Stick it to the Woman
The riverside in Kingston-upon-Thames, on the edge of London, has undergone a familiar process of gentrification that waterside sites experience when they are transformed into leisure amenities. The regeneration projects that we have become accustomed to in the last few decades (Manhattan, San Francisco, Oslo, Dublin, Manchester, etc.) are necessary because the activities that went on there in the first place have now waned. No more warehouses or factories, but restaurants, theatres, apartment living, pleasure boating and cultural resources. Of course, the role of property speculation is a, perhaps the, key factor in all of this. In Kingston, the pedestrianized waterfront south of the bridge contains mostly restaurants and bars. This being the case, the control of drinking and of drunks is a major concern, hence the many signs with messages pointing out ‘drinks not to be taken beyond this point’ and ‘the consumption of alcohol is restricted to the premises of the licensed restaurants’.

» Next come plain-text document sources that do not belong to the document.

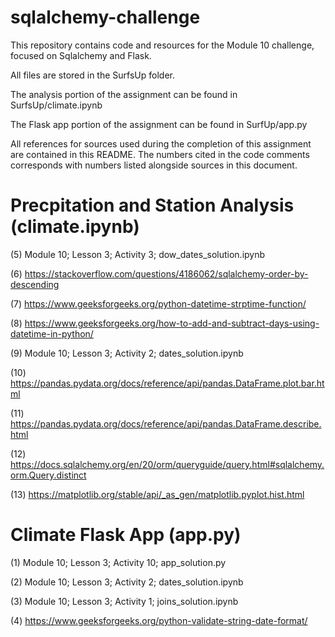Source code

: # sqlalchemy-challenge
This repository contains code and resources for the Module 10 challenge, focused on Sqlalchemy and Flask. 

All files are stored in the SurfsUp folder.

The analysis portion of the assignment can be found in SurfsUp/climate.ipynb

The Flask app portion of the assignment can be found in SurfUp/app.py

All references for sources used during the completion of this assignment are contained in this README. The numbers cited in the code comments corresponds with numbers listed alongside sources in this document.


# Precpitation and Station Analysis (climate.ipynb)
(5) Module 10; Lesson 3; Activity 3; dow_dates_solution.ipynb

(6) https://stackoverflow.com/questions/4186062/sqlalchemy-order-by-descending

(7) https://www.geeksforgeeks.org/python-datetime-strptime-function/

(8) https://www.geeksforgeeks.org/how-to-add-and-subtract-days-using-datetime-in-python/

(9) Module 10; Lesson 3; Activity 2; dates_solution.ipynb

(10) https://pandas.pydata.org/docs/reference/api/pandas.DataFrame.plot.bar.html

(11) https://pandas.pydata.org/docs/reference/api/pandas.DataFrame.describe.html

(12) https://docs.sqlalchemy.org/en/20/orm/queryguide/query.html#sqlalchemy.orm.Query.distinct

(13) https://matplotlib.org/stable/api/_as_gen/matplotlib.pyplot.hist.html





# Climate Flask App (app.py)

(1) Module 10; Lesson 3; Activity 10; app_solution.py

(2) Module 10; Lesson 3; Activity 2; dates_solution.ipynb

(3) Module 10; Lesson 3; Activity 1; joins_solution.ipynb

(4) https://www.geeksforgeeks.org/python-validate-string-date-format/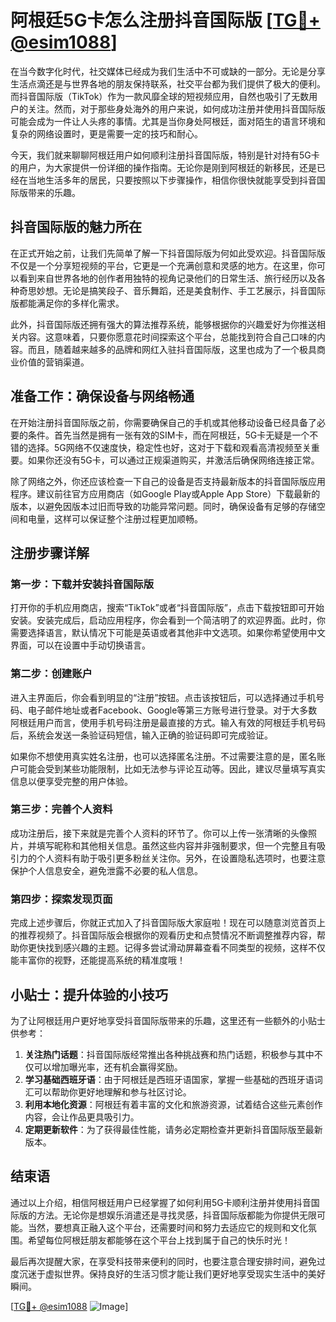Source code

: # 阿根廷5G卡怎么注册抖音国际版 [[TG💪+ @esim1088](https://t.me/s/esim1088)]

在当今数字化时代，社交媒体已经成为我们生活中不可或缺的一部分。无论是分享生活点滴还是与世界各地的朋友保持联系，社交平台都为我们提供了极大的便利。而抖音国际版（TikTok）作为一款风靡全球的短视频应用，自然也吸引了无数用户的关注。然而，对于那些身处海外的用户来说，如何成功注册并使用抖音国际版可能会成为一件让人头疼的事情。尤其是当你身处阿根廷，面对陌生的语言环境和复杂的网络设置时，更是需要一定的技巧和耐心。

今天，我们就来聊聊阿根廷用户如何顺利注册抖音国际版，特别是针对持有5G卡的用户，为大家提供一份详细的操作指南。无论你是刚到阿根廷的新移民，还是已经在当地生活多年的居民，只要按照以下步骤操作，相信你很快就能享受到抖音国际版带来的乐趣。

## 抖音国际版的魅力所在

在正式开始之前，让我们先简单了解一下抖音国际版为何如此受欢迎。抖音国际版不仅是一个分享短视频的平台，它更是一个充满创意和灵感的地方。在这里，你可以看到来自世界各地的创作者用独特的视角记录他们的日常生活、旅行经历以及各种奇思妙想。无论是搞笑段子、音乐舞蹈，还是美食制作、手工艺展示，抖音国际版都能满足你的多样化需求。

此外，抖音国际版还拥有强大的算法推荐系统，能够根据你的兴趣爱好为你推送相关内容。这意味着，只要你愿意花时间探索这个平台，总能找到符合自己口味的内容。而且，随着越来越多的品牌和网红入驻抖音国际版，这里也成为了一个极具商业价值的营销渠道。

## 准备工作：确保设备与网络畅通

在开始注册抖音国际版之前，你需要确保自己的手机或其他移动设备已经具备了必要的条件。首先当然是拥有一张有效的SIM卡，而在阿根廷，5G卡无疑是一个不错的选择。5G网络不仅速度快，稳定性也好，这对于下载和观看高清视频至关重要。如果你还没有5G卡，可以通过正规渠道购买，并激活后确保网络连接正常。

除了网络之外，你还应该检查一下自己的设备是否支持最新版本的抖音国际版应用程序。建议前往官方应用商店（如Google Play或Apple App Store）下载最新的版本，以避免因版本过旧而导致的功能异常问题。同时，确保设备有足够的存储空间和电量，这样可以保证整个注册过程更加顺畅。

## 注册步骤详解

### 第一步：下载并安装抖音国际版

打开你的手机应用商店，搜索“TikTok”或者“抖音国际版”，点击下载按钮即可开始安装。安装完成后，启动应用程序，你会看到一个简洁明了的欢迎界面。此时，你需要选择语言，默认情况下可能是英语或者其他非中文选项。如果你希望使用中文界面，可以在设置中手动切换语言。

### 第二步：创建账户

进入主界面后，你会看到明显的“注册”按钮。点击该按钮后，可以选择通过手机号码、电子邮件地址或者Facebook、Google等第三方账号进行登录。对于大多数阿根廷用户而言，使用手机号码注册是最直接的方式。输入有效的阿根廷手机号码后，系统会发送一条验证码短信，输入正确的验证码即可完成验证。

如果你不想使用真实姓名注册，也可以选择匿名注册。不过需要注意的是，匿名账户可能会受到某些功能限制，比如无法参与评论互动等。因此，建议尽量填写真实信息以便享受完整的用户体验。

### 第三步：完善个人资料

成功注册后，接下来就是完善个人资料的环节了。你可以上传一张清晰的头像照片，并填写昵称和其他相关信息。虽然这些内容并非强制要求，但一个完整且有吸引力的个人资料有助于吸引更多粉丝关注你。另外，在设置隐私选项时，也要注意保护个人信息安全，避免泄露不必要的私人信息。

### 第四步：探索发现页面

完成上述步骤后，你就正式加入了抖音国际版大家庭啦！现在可以随意浏览首页上的推荐视频了。抖音国际版会根据你的观看历史和点赞情况不断调整推荐内容，帮助你更快找到感兴趣的主题。记得多尝试滑动屏幕查看不同类型的视频，这样不仅能丰富你的视野，还能提高系统的精准度哦！

## 小贴士：提升体验的小技巧

为了让阿根廷用户更好地享受抖音国际版带来的乐趣，这里还有一些额外的小贴士供参考：

1. **关注热门话题**：抖音国际版经常推出各种挑战赛和热门话题，积极参与其中不仅可以增加曝光率，还有机会赢得奖励。
2. **学习基础西班牙语**：由于阿根廷是西班牙语国家，掌握一些基础的西班牙语词汇可以帮助你更好地理解和参与社区讨论。
3. **利用本地化资源**：阿根廷有着丰富的文化和旅游资源，试着结合这些元素创作内容，会让作品更具吸引力。
4. **定期更新软件**：为了获得最佳性能，请务必定期检查并更新抖音国际版至最新版本。

## 结束语

通过以上介绍，相信阿根廷用户已经掌握了如何利用5G卡顺利注册并使用抖音国际版的方法。无论你是想娱乐消遣还是寻找灵感，抖音国际版都能为你提供无限可能。当然，要想真正融入这个平台，还需要时间和努力去适应它的规则和文化氛围。希望每位阿根廷朋友都能够在这个平台上找到属于自己的快乐时光！

最后再次提醒大家，在享受科技带来便利的同时，也要注意合理安排时间，避免过度沉迷于虚拟世界。保持良好的生活习惯才能让我们更好地享受现实生活中的美好瞬间。

[[TG💪+ @esim1088](https://t.me/s/esim1088) ![Image](https://i.postimg.cc/4NQfJmqS/Snipaste-2025-05-13-00-14-12.png)]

On the evidence of the sign pictured here, the control of chewing gum seems to be a pressing concern, too. Discarded chewing gum on the ground may be undesirable, but it seems that the drive to avoid it in Kingston has lost sight of the fact that used chewing gum is possibly even more disgusting when displayed at eye level. The sober tones of alcohol control are replaced here with jaunty, children’s-TV humour. This is social control achieved with the carrot, not the stick. It is friendly, light-hearted, playful, just like the celebrity culture it exploits. The waterfront is saved from disfigurement, but not these women’s faces. It is fine to disfigure them. Nothing like a little symbolic sexual violence to keep the place looking neat. Nothing like smearing famously assertive women with ejaculation residue in order to keep Britain tidy.